What is being asked = Extract, unchanged, every line from the top of the material below through the line with "associated UI triggers.", and no more.

Top of Exercise data

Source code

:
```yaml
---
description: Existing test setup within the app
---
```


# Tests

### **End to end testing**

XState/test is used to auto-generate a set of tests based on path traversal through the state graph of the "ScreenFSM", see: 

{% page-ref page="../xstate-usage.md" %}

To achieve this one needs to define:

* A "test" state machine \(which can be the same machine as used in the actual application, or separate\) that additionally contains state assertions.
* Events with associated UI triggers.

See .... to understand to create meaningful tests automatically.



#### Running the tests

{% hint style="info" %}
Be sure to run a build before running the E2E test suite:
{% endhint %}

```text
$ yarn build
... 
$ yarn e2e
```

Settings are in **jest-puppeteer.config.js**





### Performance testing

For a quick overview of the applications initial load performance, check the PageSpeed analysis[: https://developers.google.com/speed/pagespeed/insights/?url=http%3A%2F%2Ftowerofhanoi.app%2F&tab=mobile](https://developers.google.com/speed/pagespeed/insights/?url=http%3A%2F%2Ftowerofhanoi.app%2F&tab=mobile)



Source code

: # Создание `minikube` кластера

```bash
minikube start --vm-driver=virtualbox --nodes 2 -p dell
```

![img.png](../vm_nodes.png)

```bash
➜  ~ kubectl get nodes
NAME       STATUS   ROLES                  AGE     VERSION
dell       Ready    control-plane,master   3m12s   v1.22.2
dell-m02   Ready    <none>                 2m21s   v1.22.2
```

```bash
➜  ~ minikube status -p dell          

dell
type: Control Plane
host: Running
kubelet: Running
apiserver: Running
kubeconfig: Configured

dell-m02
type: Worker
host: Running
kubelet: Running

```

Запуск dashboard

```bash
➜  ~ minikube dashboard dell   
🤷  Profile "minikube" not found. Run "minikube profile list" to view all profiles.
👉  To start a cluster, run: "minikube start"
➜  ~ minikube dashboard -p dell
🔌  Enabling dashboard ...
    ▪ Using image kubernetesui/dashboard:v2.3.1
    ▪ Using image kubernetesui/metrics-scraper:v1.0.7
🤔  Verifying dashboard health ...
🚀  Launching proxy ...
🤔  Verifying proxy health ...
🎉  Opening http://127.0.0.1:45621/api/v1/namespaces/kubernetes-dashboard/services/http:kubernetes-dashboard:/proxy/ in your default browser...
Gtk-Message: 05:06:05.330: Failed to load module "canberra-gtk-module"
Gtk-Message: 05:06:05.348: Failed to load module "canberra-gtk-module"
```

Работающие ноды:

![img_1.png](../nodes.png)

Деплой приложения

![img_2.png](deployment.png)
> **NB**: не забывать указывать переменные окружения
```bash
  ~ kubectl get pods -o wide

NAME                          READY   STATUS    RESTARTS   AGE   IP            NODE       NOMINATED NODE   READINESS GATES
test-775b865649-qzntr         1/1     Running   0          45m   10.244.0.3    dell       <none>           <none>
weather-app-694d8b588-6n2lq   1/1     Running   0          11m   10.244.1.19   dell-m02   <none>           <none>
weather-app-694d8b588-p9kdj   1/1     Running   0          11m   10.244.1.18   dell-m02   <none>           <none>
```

Bottom of Exercise data

Answer to the exercise =
Source code

:
```yaml
---
description: Existing test setup within the app
---
```


# Tests

### **End to end testing**

XState/test is used to auto-generate a set of tests based on path traversal through the state graph of the "ScreenFSM", see: 

{% page-ref page="../xstate-usage.md" %}

To achieve this one needs to define:

* A "test" state machine \(which can be the same machine as used in the actual application, or separate\) that additionally contains state assertions.
* Events with associated UI triggers.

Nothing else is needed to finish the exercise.